L’obéissance est toujours éclairée
Se présenter comme celui qui remplace Dieu, qui parle en son Nom est le signe que la relation spirituelle n’est pas saine. Les contemporains de Notre Seigneur le reconnaissaient comme celui qui parle avec autorité, à l’inverse des scribes (Mt 7, 29), tout simplement parce qu’Il respectait la vie intérieure de chacun, tout en donnant clairement les conseils nécessaires mais sans contraindre, pas même le jeune homme riche qui désirait pourtant Le suivre (Mc 10, 17-31). Lorsqu’un guide spirituel désire faire plier la volonté d’un autre selon ses critères, il faut repérer et dénoncer l’abus. Ce dernier est parfois difficile à définir mais un des symptômes est un sentiment de malaise chez celui qui subit ou bien, au contraire, une dépendance semblable à celle d’autres dépendances pour des produits toxiques. La désintoxication est ensuite ardue et connaît bien des échecs. Le directeur ou le supérieur doivent faire preuve de beaucoup de prudence et d'humilité lorsqu'ils se servent d'arguments d'autorité, sinon le risque d'instrumentalisation est grand, débouchant sur l'abus toujours aux aguets. Assujettir une personne à coup de citations bibliques, de textes de l’Église et de la Tradition, y mêler de plus des éléments de psychologie, secouer le tout pour en faire un cocktail, est le but poursuivi par celui qui est possédé par l’hybris.
L’obéissance est toujours éclairée, sinon elle n’est qu’un pion entre les mains des falsificateurs.

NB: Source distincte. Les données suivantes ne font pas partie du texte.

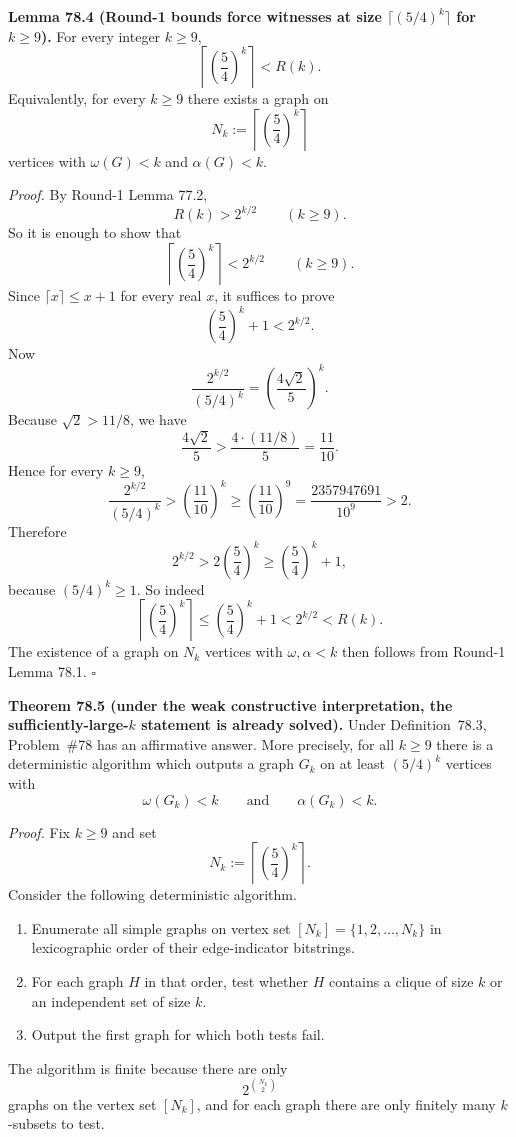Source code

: \medskip
\noindent\textbf{Lemma 78.4 (Round-1 bounds force witnesses at size $\lceil(5/4)^k\rceil$ for $k\ge 9$).}
For every integer $k\ge 9$,
\[
\left\lceil\left(\frac54\right)^k\right\rceil < R(k).
\]
Equivalently, for every $k\ge 9$ there exists a graph on
\[
N_k:=\left\lceil\left(\frac54\right)^k\right\rceil
\]
vertices with $\omega(G)<k$ and $\alpha(G)<k$.

\emph{Proof.}
By Round-1 Lemma 77.2,
\[
R(k)>2^{k/2}\qquad (k\ge 9).
\]
So it is enough to show that
\[
\left\lceil\left(\frac54\right)^k\right\rceil < 2^{k/2}
\qquad (k\ge 9).
\]
Since $\lceil x\rceil\le x+1$ for every real $x$, it suffices to prove
\[
\left(\frac54\right)^k+1<2^{k/2}.
\]
Now
\[
\frac{2^{k/2}}{(5/4)^k}=\left(\frac{4\sqrt2}{5}\right)^k.
\]
Because $\sqrt2>11/8$, we have
\[
\frac{4\sqrt2}{5}>\frac{4\cdot(11/8)}{5}=\frac{11}{10}.
\]
Hence for every $k\ge 9$,
\[
\frac{2^{k/2}}{(5/4)^k}>\left(\frac{11}{10}\right)^k\ge \left(\frac{11}{10}\right)^9
=\frac{2357947691}{10^9}>2.
\]
Therefore
\[
2^{k/2}>2\left(\frac54\right)^k\ge \left(\frac54\right)^k+1,
\]
because $(5/4)^k\ge 1$.
So indeed
\[
\left\lceil\left(\frac54\right)^k\right\rceil \le \left(\frac54\right)^k+1 < 2^{k/2} < R(k).
\]
The existence of a graph on $N_k$ vertices with $\omega,\alpha<k$ then follows from Round-1 Lemma 78.1. \hfill$\square$

\medskip
\noindent\textbf{Theorem 78.5 (under the weak constructive interpretation, the sufficiently-large-$k$ statement is already solved).}
Under Definition~78.3, Problem~\#78 has an affirmative answer.
More precisely, for all $k\ge 9$ there is a deterministic algorithm which outputs a graph $G_k$ on at least $(5/4)^k$ vertices with
\[
\omega(G_k)<k\qquad\text{and}\qquad \alpha(G_k)<k.
\]

\emph{Proof.}
Fix $k\ge 9$ and set
\[
N_k:=\left\lceil\left(\frac54\right)^k\right\rceil.
\]
Consider the following deterministic algorithm.
\begin{enumerate}
\item Enumerate all simple graphs on vertex set $[N_k]=\{1,2,\dots,N_k\}$ in lexicographic order of their edge-indicator bitstrings.
\item For each graph $H$ in that order, test whether $H$ contains a clique of size $k$ or an independent set of size $k$.
\item Output the first graph for which both tests fail.
\end{enumerate}
The algorithm is finite because there are only
\[
2^{\binom{N_k}{2}}
\]
graphs on the vertex set $[N_k]$, and for each graph there are only finitely many $k$-subsets to test.

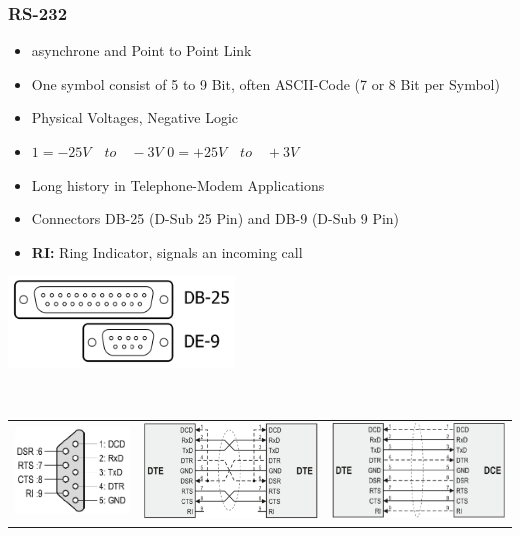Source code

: \subsubsection{RS-232}
\begin{minipage}{10cm}
	\begin{itemize}
		\item asynchrone and Point to Point Link
		\item One symbol consist of 5 to 9 Bit, often \acs{ASCII}-Code (7 or 8 Bit per Symbol)
		\item Physical Voltages, Negative Logic
		\item $1=-25V \quad to \quad -3V$\newline
		$0=+25V\quad to \quad +3V$
		\item Long history in Telephone-Modem Applications
		\item Connectors DB-25 (D-Sub 25 Pin) and DB-9 (D-Sub 9 Pin)
		\item\textbf{RI: }Ring Indicator, signals an incoming call
	\end{itemize}
\end{minipage}
\begin{minipage}{6cm}
	\includegraphics[width=6cm]{images/Connectors_RS.png}
\end{minipage}
\\
\begin{tabular}{ccc}
	\includegraphics[width=4cm]{images/pin_RS.png} & \includegraphics[width=6cm]{images/cable2_RS.png} & \includegraphics[width=6cm]{images/cable_RS.png}\\
\end{tabular}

Ces quelques mots ne prétendent pas résoudre le problème, car il est monumental et ne se limite pas à quelques dérives sectaires. S’ils peuvent aider certaines âmes à prendre conscience de leur situation d’esclavage, à ouvrir les yeux sur la perversité de telle ou telle relation spirituelle, Deo gratias ! Comme tout cela est complexe, il sera sans doute nécessaire d’aller plus loin dans la compréhension du phénomène pour mieux l’éliminer. Certes, la véritable liberté est un état d’obéissance : à la raison contre la chair, à la forme contre la matière, à la permanence contre l’éphémère, aux usages contre nos caprices etc., mais l’obéissance est toujours éclairée, sinon elle n’est qu’un pion entre les mains des falsificateurs. Laissons le dernier mot à un homme qui fut l’objet d’abus considérables au sein de l’Église et de la Compagnie de Jésus, Leonardo Castellani, ce jésuite du siècle dernier qui, avec son humour habituel, constate sagement : "Si vous unifiez champignons vénéneux et champignons comestibles, les gagnants seront tous vénéneux" (La Vérité ou le Néant). Il ne faut jamais s’approcher des champignons vénéneux, sous peine d’être empoisonné.